Resilience and availability

The DHT stores multiple redundant copies of each entry so that the information is available even when its author, or some of its validators, are offline. This allows others to access it whenever they need to.

It also helps an application tolerate network disruptions. If your town experiences a natural disaster and is cut off from the internet, you and your neighbors can still use the app. The data you see might not be complete or up to date, but you can still interact with one another. You can even use the app when you’re completely offline.

The author of an app can specify the desired data redundancy level. This is called the resilience factor. Cooperating agents work hard to keep enough copies of each entry to satisfy the resilience factor. It should be set higher for apps that require higher security or better failure tolerance.

Let’s see how this plays out in the real world.

1. An island is connected to the mainland by a radio link. They communicate with each other using a Holochain app.

2. A hurricane blows through and wipes out both radio towers.
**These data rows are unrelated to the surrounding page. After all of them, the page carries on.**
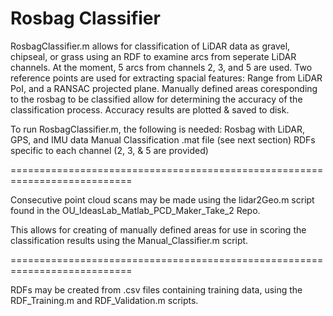 # Rosbag Classifier

RosbagClassifier.m allows for classification of LiDAR data as gravel, chipseal, or grass using an RDF to examine arcs from seperate LiDAR channels. At the moment, 5 arcs from channels 2, 3, and 5 are used. Two reference points are used for extracting spacial features: Range from LiDAR PoI, and a RANSAC projected plane. Manually defined areas coresponding to the rosbag to be classified allow for determining the accuracy of the classification process. Accuracy results are plotted & saved to disk. 

To run RosbagClassifier.m, the following is needed:
    Rosbag with LiDAR, GPS, and IMU data
    Manual Classification .mat file (see next section)
    RDFs specific to each channel (2, 3, & 5 are provided)


===========================================================================

Consecutive point cloud scans may be made using the lidar2Geo.m script found in the OU_IdeasLab_Matlab_PCD_Maker_Take_2 Repo.

This allows for creating of manually defined areas for use in scoring the classification results using the Manual_Classifier.m script. 


===========================================================================

RDFs may be created from .csv files containing training data, using the RDF_Training.m and RDF_Validation.m scripts.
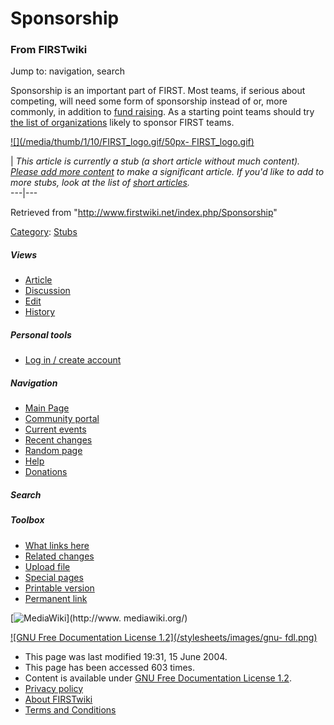 # Sponsorship

### From FIRSTwiki

Jump to: navigation, search

Sponsorship is an important part of FIRST. Most teams, if serious about
competing, will need some form of sponsorship instead of or, more commonly, in
addition to [fund raising](/index.php/Fund_raising "Fund raising" ). As a
starting point teams should try [the list of
organizations](/index.php/Organizations_likely_to_sponsor_teams "Organizations
likely to sponsor teams" ) likely to sponsor FIRST teams.

[![](/media/thumb/1/10/FIRST_logo.gif/50px-
FIRST_logo.gif)](/index.php/Image:FIRST_logo.gif "" )

|  _This article is currently a stub (a short article without much content).
[Please add more
content](http://www.firstwiki.net/index.php?title=Sponsorship&action=edit
"http://www.firstwiki.net/index.php?title=Sponsorship&action=edit" ) to make a
significant article. If you'd like to add to more stubs, look at the list of
[short articles](/index.php/Special:Shortpages "Special:Shortpages" )._  
---|---  
  
Retrieved from "<http://www.firstwiki.net/index.php/Sponsorship>"

[Category](/index.php?title=Special:Categories&article=Sponsorship
"Special:Categories" ): [Stubs](/index.php/Category:Stubs "Category:Stubs" )

##### Views

  * [Article](/index.php/Sponsorship)
  * [Discussion](/index.php?title=Talk:Sponsorship&action=edit)
  * [Edit](/index.php?title=Sponsorship&action=edit)
  * [History](/index.php?title=Sponsorship&action=history)

##### Personal tools

  * [Log in / create account](/index.php?title=Special:Userlogin&returnto=Sponsorship)

[](/index.php/Main_Page "Main Page" )

##### Navigation

  * [Main Page](/index.php/Main_Page)
  * [Community portal](/index.php/FIRSTwiki:Community_portal)
  * [Current events](/index.php/Current_events)
  * [Recent changes](/index.php/Special:Recentchanges)
  * [Random page](/index.php/Special:Random)
  * [Help](/index.php/Help:Contents)
  * [Donations](/index.php/FIRSTwiki:Site_support)

##### Search



##### Toolbox

  * [What links here](/index.php/Special:Whatlinkshere/Sponsorship)
  * [Related changes](/index.php/Special:Recentchangeslinked/Sponsorship)
  * [Upload file](/index.php/Special:Upload)
  * [Special pages](/index.php/Special:Specialpages)
  * [Printable version](/index.php?title=Sponsorship&printable=yes)
  * [Permanent link](/index.php?title=Sponsorship&oldid=39254)

[![MediaWiki](/skins/common/images/poweredby_mediawiki_88x31.png)](http://www.
mediawiki.org/)

[![GNU Free Documentation License 1.2](/stylesheets/images/gnu-
fdl.png)](http://www.gnu.org/copyleft/fdl.html)

  * This page was last modified 19:31, 15 June 2004.
  * This page has been accessed 603 times.
  * Content is available under [GNU Free Documentation License 1.2](http://www.gnu.org/copyleft/fdl.html "http://www.gnu.org/copyleft/fdl.html" ).
  * [Privacy policy](/index.php/FIRSTwiki:Privacy_policy "FIRSTwiki:Privacy policy" )
  * [About FIRSTwiki](/index.php/FIRSTwiki:About "FIRSTwiki:About" )
  * [Terms and Conditions](/index.php/FIRSTwiki:Terms_and_conditions "FIRSTwiki:Terms and conditions" )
The islanders can’t talk to the mainlanders, and vice versa, but everyone can still talk to their physical neighbors. None of the data is lost, but not all of it is available to each side.
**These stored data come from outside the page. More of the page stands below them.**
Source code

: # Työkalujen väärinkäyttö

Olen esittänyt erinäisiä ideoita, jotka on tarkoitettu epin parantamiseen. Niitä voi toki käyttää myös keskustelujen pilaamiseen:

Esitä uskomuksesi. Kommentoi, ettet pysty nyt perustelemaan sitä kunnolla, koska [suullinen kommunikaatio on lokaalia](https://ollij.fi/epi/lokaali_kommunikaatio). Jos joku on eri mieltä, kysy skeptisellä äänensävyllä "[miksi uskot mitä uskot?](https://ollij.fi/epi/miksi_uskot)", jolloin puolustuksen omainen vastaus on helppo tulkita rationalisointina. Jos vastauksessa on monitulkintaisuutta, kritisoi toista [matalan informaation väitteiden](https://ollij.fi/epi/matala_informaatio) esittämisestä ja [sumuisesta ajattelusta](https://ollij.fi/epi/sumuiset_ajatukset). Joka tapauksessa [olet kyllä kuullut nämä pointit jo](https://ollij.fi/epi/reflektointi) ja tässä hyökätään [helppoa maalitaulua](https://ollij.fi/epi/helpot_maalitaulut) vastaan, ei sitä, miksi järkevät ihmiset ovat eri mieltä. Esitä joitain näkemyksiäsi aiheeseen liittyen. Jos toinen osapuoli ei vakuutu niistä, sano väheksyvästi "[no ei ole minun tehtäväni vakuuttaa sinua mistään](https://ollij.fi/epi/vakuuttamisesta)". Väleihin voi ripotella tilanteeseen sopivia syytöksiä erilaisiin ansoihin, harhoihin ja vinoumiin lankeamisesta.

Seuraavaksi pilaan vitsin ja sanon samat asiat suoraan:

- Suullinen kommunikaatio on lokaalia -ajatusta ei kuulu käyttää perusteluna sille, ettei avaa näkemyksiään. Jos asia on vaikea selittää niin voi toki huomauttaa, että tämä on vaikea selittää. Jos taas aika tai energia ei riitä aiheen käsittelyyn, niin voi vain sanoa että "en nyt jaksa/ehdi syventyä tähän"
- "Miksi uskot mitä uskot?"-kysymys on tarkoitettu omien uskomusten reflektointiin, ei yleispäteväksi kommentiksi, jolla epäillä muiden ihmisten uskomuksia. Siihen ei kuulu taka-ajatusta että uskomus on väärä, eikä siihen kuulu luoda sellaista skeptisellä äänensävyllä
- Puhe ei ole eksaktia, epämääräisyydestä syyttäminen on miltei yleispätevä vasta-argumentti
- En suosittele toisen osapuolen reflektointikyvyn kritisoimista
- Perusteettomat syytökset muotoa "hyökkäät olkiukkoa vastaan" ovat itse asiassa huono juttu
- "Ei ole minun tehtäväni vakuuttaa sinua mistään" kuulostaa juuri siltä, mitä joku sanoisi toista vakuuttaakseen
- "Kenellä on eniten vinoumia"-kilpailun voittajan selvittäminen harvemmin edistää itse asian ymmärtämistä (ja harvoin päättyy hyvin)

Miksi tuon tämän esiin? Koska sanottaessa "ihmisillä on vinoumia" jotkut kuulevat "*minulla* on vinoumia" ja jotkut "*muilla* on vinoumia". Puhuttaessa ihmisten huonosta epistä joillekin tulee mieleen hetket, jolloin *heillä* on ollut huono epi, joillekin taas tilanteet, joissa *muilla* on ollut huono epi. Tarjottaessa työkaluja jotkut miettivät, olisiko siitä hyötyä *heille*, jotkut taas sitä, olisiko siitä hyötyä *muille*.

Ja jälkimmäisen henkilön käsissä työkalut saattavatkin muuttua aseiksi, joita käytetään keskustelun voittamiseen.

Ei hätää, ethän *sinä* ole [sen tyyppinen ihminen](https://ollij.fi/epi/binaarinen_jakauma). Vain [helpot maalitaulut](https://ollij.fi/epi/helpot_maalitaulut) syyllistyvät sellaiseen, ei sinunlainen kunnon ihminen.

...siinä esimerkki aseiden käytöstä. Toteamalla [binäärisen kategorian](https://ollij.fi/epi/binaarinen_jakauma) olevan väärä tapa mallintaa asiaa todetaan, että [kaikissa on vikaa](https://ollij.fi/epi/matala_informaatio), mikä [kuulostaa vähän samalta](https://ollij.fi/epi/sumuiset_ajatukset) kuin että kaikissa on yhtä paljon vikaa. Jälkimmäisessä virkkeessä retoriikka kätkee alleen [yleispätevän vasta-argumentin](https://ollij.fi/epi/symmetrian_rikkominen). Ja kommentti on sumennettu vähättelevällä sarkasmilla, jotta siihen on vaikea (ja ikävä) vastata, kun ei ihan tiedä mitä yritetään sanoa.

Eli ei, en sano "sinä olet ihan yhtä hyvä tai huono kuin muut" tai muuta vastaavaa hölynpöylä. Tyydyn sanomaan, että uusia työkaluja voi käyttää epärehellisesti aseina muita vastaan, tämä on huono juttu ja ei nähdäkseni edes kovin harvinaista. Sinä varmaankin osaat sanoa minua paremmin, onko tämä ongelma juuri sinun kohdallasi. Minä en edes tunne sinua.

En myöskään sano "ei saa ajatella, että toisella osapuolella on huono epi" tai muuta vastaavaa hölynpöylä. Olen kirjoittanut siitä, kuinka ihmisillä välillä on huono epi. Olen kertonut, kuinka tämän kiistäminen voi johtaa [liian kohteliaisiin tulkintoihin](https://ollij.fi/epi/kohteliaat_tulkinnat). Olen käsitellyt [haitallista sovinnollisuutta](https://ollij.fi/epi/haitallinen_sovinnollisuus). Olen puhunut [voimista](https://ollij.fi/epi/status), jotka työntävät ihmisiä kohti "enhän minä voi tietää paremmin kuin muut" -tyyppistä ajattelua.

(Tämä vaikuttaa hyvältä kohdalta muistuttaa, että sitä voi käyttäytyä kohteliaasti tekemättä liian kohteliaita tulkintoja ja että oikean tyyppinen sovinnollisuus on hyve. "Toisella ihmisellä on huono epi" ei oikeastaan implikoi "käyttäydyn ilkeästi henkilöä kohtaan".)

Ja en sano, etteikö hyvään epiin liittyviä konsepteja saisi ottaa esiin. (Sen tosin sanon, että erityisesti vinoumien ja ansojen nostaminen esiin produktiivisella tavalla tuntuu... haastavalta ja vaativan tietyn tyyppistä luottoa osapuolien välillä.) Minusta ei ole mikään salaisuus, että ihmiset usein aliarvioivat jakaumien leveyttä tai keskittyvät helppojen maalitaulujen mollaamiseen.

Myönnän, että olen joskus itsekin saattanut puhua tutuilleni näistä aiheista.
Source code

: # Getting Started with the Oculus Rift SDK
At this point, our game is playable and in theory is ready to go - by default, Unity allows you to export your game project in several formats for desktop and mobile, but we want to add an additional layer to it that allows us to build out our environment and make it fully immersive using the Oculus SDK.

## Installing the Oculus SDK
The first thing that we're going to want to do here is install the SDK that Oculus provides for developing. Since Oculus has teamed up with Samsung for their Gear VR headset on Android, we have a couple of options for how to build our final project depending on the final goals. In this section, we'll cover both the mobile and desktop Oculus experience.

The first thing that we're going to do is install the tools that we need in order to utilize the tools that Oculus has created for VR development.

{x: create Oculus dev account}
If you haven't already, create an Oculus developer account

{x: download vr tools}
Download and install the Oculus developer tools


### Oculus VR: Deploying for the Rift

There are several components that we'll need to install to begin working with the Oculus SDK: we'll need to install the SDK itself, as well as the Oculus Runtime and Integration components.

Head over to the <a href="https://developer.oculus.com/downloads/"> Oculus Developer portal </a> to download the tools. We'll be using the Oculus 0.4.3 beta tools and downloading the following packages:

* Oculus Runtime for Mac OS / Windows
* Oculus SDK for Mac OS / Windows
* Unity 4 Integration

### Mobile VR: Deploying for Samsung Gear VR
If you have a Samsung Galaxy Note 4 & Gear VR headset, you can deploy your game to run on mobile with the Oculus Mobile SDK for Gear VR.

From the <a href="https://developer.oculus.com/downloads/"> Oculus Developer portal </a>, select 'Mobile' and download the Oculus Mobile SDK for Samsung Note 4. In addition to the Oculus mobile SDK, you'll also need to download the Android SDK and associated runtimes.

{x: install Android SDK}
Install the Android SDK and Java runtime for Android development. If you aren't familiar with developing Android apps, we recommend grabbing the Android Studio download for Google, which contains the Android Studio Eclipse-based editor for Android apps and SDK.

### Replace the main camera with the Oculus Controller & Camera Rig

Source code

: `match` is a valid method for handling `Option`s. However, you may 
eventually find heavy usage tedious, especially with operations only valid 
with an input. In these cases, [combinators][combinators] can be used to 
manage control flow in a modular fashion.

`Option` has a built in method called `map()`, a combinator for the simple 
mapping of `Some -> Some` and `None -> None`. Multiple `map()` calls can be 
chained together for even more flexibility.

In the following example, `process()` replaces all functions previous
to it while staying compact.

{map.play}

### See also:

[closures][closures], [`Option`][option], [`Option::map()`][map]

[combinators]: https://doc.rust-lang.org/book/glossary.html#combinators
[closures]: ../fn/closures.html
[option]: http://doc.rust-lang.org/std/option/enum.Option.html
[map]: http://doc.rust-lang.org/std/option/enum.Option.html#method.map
3. On both sides, all agents attempt to improve resilience by enlarging their DHT neighborhoods. Meanwhile, they operate as usual, talking with one another and creating new entries.

4. The radio towers are rebuilt. The network partition ‘heals,’ and new data syncs up across the DHT.

A cloud of witnesses

When we laid out the basics of Holochain, we said that the second pillar of trust is peer validation. When a node is asked to store an entry, it doesn’t just store it—it also checks it for validity. As the entry is passed to more nodes in its neighborhood, it gathers more signatures attesting to its validity.

Before storing an entry or header, a validator checks that:

  1. The entry’s signature is correct.
  2. The header is part of an unbroken, unmodified, unbranched source chain, which prevents you from rewriting your own history.
  3. The entry’s content conforms to the validation rules defined in the DNA.

If any one of these checks fails, the validator marks the entry invalid and spreads news about the agent’s activity to its neighbors. This is what creates Holochain’s immune system.

Using a hash as an address has a nice side benefit—entry addresses are random. Node addresses are also random, which means that validator selection is impartial and resistant to collusion. It also distributes the data load fairly evenly around the DHT.

The important thing is that the DHT remembers what you’ve published, so it’s very hard to go back on your word. Validation is a very important part of a DNA—perhaps the most important part. We’ll talk more about it in a later chapter.

Key takeaways

  • Some source chain entries are marked as public. Nodes share these with their peers in a distributed database called the DHT.
  • Source chain headers of both public and private entries are also shared to the DHT.
  • An entry in a DHT is retrieved by its unique address, which is the hash of the entry’s content.
  • Holochain’s DHT is a validating DHT that remembers the validation result of existing entries. This speeds things up for everyone and allows the detection of bad actors.
  • Holochain’s DHT also detects agents’ attempts to roll back their source chains and create alternate histories.
  • Any node can be randomly selected to validate and hold an entry, based on their address’ nearness to the entry’s address. This helps to randomize validator selection.
  • News of bad actors is spread through warrants, which are special entries that carry evidence of corruption.
  • A DHT can set a resilience factor, or expected level of redundancy, for each entry.
  • A DHT tolerates network disruptions. It can keep operating as two separate networks and subsequently ‘heal’ when the network is repaired.